* EXERCISE DETAILS:
I'd like every record given again exactly, please.

* EXCERPTED DATA:
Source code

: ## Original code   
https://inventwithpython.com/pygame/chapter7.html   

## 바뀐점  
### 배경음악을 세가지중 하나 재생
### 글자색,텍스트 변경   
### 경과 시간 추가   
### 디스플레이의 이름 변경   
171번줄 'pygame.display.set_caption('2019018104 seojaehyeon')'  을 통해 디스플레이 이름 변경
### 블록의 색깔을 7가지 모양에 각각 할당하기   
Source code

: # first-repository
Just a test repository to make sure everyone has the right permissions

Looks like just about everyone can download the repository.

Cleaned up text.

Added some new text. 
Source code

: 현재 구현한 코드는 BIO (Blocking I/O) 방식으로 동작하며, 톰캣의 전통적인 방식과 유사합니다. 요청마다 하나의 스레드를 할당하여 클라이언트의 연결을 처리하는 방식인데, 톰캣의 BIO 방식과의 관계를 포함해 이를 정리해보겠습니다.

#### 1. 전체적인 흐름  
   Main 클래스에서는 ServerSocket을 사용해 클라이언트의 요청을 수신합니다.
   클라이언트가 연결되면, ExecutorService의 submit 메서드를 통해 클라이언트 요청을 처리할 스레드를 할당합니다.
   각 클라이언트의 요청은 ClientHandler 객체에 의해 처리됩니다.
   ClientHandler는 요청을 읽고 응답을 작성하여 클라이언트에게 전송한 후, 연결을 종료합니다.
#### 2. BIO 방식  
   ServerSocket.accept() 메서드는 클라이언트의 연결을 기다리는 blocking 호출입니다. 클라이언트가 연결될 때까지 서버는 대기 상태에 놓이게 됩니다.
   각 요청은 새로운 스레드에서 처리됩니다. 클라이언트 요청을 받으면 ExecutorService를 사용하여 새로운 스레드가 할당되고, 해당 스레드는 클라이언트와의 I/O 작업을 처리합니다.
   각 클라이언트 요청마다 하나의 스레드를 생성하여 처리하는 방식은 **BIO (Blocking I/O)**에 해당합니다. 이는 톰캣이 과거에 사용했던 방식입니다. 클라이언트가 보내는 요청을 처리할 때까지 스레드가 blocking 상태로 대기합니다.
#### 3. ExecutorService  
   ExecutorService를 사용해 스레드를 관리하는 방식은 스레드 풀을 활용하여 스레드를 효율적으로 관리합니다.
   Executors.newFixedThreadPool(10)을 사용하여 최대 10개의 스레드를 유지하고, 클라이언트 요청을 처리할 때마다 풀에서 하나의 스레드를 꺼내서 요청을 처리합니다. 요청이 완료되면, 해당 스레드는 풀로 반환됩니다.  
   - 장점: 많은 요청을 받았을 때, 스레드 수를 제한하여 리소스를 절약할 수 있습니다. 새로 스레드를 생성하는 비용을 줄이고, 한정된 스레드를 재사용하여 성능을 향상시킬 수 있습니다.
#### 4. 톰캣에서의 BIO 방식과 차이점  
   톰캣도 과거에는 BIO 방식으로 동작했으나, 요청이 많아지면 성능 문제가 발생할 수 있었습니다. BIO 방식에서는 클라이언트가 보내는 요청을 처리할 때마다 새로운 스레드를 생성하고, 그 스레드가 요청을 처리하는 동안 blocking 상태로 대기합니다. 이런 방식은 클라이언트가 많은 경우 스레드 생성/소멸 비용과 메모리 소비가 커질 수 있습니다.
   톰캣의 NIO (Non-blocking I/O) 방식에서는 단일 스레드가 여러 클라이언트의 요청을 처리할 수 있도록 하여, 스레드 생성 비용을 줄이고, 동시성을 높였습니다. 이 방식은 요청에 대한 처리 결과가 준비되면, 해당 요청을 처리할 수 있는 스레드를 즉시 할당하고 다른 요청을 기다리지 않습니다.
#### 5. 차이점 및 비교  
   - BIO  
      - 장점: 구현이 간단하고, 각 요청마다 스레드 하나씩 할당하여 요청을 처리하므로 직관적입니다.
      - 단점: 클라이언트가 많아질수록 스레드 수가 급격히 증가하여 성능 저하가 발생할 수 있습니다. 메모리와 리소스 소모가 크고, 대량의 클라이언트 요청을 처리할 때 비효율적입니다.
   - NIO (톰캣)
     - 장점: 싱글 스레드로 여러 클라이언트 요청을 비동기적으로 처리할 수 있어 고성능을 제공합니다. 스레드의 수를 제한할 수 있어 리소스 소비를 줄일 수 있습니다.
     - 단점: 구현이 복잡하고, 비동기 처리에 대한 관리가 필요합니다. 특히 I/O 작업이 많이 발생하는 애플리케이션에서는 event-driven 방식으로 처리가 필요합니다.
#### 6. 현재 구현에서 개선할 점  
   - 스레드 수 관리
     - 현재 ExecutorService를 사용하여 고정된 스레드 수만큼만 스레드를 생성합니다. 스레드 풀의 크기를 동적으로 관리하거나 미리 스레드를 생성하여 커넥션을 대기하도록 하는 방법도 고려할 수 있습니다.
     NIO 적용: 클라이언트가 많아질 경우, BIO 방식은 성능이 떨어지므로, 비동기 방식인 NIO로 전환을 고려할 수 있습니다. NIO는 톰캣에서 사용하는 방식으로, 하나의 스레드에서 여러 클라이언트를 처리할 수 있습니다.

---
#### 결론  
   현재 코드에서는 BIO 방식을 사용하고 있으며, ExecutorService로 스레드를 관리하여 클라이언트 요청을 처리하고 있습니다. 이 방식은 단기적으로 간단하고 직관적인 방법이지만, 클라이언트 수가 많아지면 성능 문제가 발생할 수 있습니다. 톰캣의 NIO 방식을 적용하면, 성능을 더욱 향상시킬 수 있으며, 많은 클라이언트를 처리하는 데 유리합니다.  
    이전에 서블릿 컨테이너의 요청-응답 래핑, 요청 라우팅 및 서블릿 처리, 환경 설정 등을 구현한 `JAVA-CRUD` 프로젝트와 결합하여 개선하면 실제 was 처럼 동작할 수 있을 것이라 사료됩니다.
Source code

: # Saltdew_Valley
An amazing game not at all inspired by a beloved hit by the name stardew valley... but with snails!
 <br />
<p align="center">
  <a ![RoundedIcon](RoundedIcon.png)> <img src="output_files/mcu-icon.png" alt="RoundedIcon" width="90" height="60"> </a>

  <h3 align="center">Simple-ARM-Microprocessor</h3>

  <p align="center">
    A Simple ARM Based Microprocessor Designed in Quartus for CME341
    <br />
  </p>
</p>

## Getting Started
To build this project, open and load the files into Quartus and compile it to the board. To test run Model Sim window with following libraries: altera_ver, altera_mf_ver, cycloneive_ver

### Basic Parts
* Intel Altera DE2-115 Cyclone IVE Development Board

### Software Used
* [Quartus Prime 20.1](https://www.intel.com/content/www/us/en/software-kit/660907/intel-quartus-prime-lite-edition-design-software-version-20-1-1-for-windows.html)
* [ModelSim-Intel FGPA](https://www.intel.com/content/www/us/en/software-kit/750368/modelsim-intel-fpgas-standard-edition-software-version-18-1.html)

* RESULT FOR THIS EXERCISE:
Source code

: ## Original code   
https://inventwithpython.com/pygame/chapter7.html   

## 바뀐점  
### 배경음악을 세가지중 하나 재생
### 글자색,텍스트 변경   
### 경과 시간 추가   
### 디스플레이의 이름 변경   
171번줄 'pygame.display.set_caption('2019018104 seojaehyeon')'  을 통해 디스플레이 이름 변경
### 블록의 색깔을 7가지 모양에 각각 할당하기   
Source code

: # first-repository
Just a test repository to make sure everyone has the right permissions

Looks like just about everyone can download the repository.

Cleaned up text.

Added some new text. 
Source code

: 현재 구현한 코드는 BIO (Blocking I/O) 방식으로 동작하며, 톰캣의 전통적인 방식과 유사합니다. 요청마다 하나의 스레드를 할당하여 클라이언트의 연결을 처리하는 방식인데, 톰캣의 BIO 방식과의 관계를 포함해 이를 정리해보겠습니다.

#### 1. 전체적인 흐름  
   Main 클래스에서는 ServerSocket을 사용해 클라이언트의 요청을 수신합니다.
   클라이언트가 연결되면, ExecutorService의 submit 메서드를 통해 클라이언트 요청을 처리할 스레드를 할당합니다.
   각 클라이언트의 요청은 ClientHandler 객체에 의해 처리됩니다.
   ClientHandler는 요청을 읽고 응답을 작성하여 클라이언트에게 전송한 후, 연결을 종료합니다.
#### 2. BIO 방식  
   ServerSocket.accept() 메서드는 클라이언트의 연결을 기다리는 blocking 호출입니다. 클라이언트가 연결될 때까지 서버는 대기 상태에 놓이게 됩니다.
   각 요청은 새로운 스레드에서 처리됩니다. 클라이언트 요청을 받으면 ExecutorService를 사용하여 새로운 스레드가 할당되고, 해당 스레드는 클라이언트와의 I/O 작업을 처리합니다.
   각 클라이언트 요청마다 하나의 스레드를 생성하여 처리하는 방식은 **BIO (Blocking I/O)**에 해당합니다. 이는 톰캣이 과거에 사용했던 방식입니다. 클라이언트가 보내는 요청을 처리할 때까지 스레드가 blocking 상태로 대기합니다.
#### 3. ExecutorService  
   ExecutorService를 사용해 스레드를 관리하는 방식은 스레드 풀을 활용하여 스레드를 효율적으로 관리합니다.
   Executors.newFixedThreadPool(10)을 사용하여 최대 10개의 스레드를 유지하고, 클라이언트 요청을 처리할 때마다 풀에서 하나의 스레드를 꺼내서 요청을 처리합니다. 요청이 완료되면, 해당 스레드는 풀로 반환됩니다.  
   - 장점: 많은 요청을 받았을 때, 스레드 수를 제한하여 리소스를 절약할 수 있습니다. 새로 스레드를 생성하는 비용을 줄이고, 한정된 스레드를 재사용하여 성능을 향상시킬 수 있습니다.
#### 4. 톰캣에서의 BIO 방식과 차이점  
   톰캣도 과거에는 BIO 방식으로 동작했으나, 요청이 많아지면 성능 문제가 발생할 수 있었습니다. BIO 방식에서는 클라이언트가 보내는 요청을 처리할 때마다 새로운 스레드를 생성하고, 그 스레드가 요청을 처리하는 동안 blocking 상태로 대기합니다. 이런 방식은 클라이언트가 많은 경우 스레드 생성/소멸 비용과 메모리 소비가 커질 수 있습니다.
   톰캣의 NIO (Non-blocking I/O) 방식에서는 단일 스레드가 여러 클라이언트의 요청을 처리할 수 있도록 하여, 스레드 생성 비용을 줄이고, 동시성을 높였습니다. 이 방식은 요청에 대한 처리 결과가 준비되면, 해당 요청을 처리할 수 있는 스레드를 즉시 할당하고 다른 요청을 기다리지 않습니다.
#### 5. 차이점 및 비교  
   - BIO  
      - 장점: 구현이 간단하고, 각 요청마다 스레드 하나씩 할당하여 요청을 처리하므로 직관적입니다.
      - 단점: 클라이언트가 많아질수록 스레드 수가 급격히 증가하여 성능 저하가 발생할 수 있습니다. 메모리와 리소스 소모가 크고, 대량의 클라이언트 요청을 처리할 때 비효율적입니다.
   - NIO (톰캣)
     - 장점: 싱글 스레드로 여러 클라이언트 요청을 비동기적으로 처리할 수 있어 고성능을 제공합니다. 스레드의 수를 제한할 수 있어 리소스 소비를 줄일 수 있습니다.
     - 단점: 구현이 복잡하고, 비동기 처리에 대한 관리가 필요합니다. 특히 I/O 작업이 많이 발생하는 애플리케이션에서는 event-driven 방식으로 처리가 필요합니다.
#### 6. 현재 구현에서 개선할 점  
   - 스레드 수 관리
     - 현재 ExecutorService를 사용하여 고정된 스레드 수만큼만 스레드를 생성합니다. 스레드 풀의 크기를 동적으로 관리하거나 미리 스레드를 생성하여 커넥션을 대기하도록 하는 방법도 고려할 수 있습니다.
     NIO 적용: 클라이언트가 많아질 경우, BIO 방식은 성능이 떨어지므로, 비동기 방식인 NIO로 전환을 고려할 수 있습니다. NIO는 톰캣에서 사용하는 방식으로, 하나의 스레드에서 여러 클라이언트를 처리할 수 있습니다.

---
#### 결론  
   현재 코드에서는 BIO 방식을 사용하고 있으며, ExecutorService로 스레드를 관리하여 클라이언트 요청을 처리하고 있습니다. 이 방식은 단기적으로 간단하고 직관적인 방법이지만, 클라이언트 수가 많아지면 성능 문제가 발생할 수 있습니다. 톰캣의 NIO 방식을 적용하면, 성능을 더욱 향상시킬 수 있으며, 많은 클라이언트를 처리하는 데 유리합니다.  
    이전에 서블릿 컨테이너의 요청-응답 래핑, 요청 라우팅 및 서블릿 처리, 환경 설정 등을 구현한 `JAVA-CRUD` 프로젝트와 결합하여 개선하면 실제 was 처럼 동작할 수 있을 것이라 사료됩니다.
Source code

: # Saltdew_Valley
An amazing game not at all inspired by a beloved hit by the name stardew valley... but with snails!
 <br />
<p align="center">
  <a ![RoundedIcon](RoundedIcon.png)> <img src="output_files/mcu-icon.png" alt="RoundedIcon" width="90" height="60"> </a>

  <h3 align="center">Simple-ARM-Microprocessor</h3>

  <p align="center">
    A Simple ARM Based Microprocessor Designed in Quartus for CME341
    <br />
  </p>
</p>

## Getting Started
To build this project, open and load the files into Quartus and compile it to the board. To test run Model Sim window with following libraries: altera_ver, altera_mf_ver, cycloneive_ver

### Basic Parts
* Intel Altera DE2-115 Cyclone IVE Development Board

### Software Used
* [Quartus Prime 20.1](https://www.intel.com/content/www/us/en/software-kit/660907/intel-quartus-prime-lite-edition-design-software-version-20-1-1-for-windows.html)
* [ModelSim-Intel FGPA](https://www.intel.com/content/www/us/en/software-kit/750368/modelsim-intel-fpgas-standard-edition-software-version-18-1.html)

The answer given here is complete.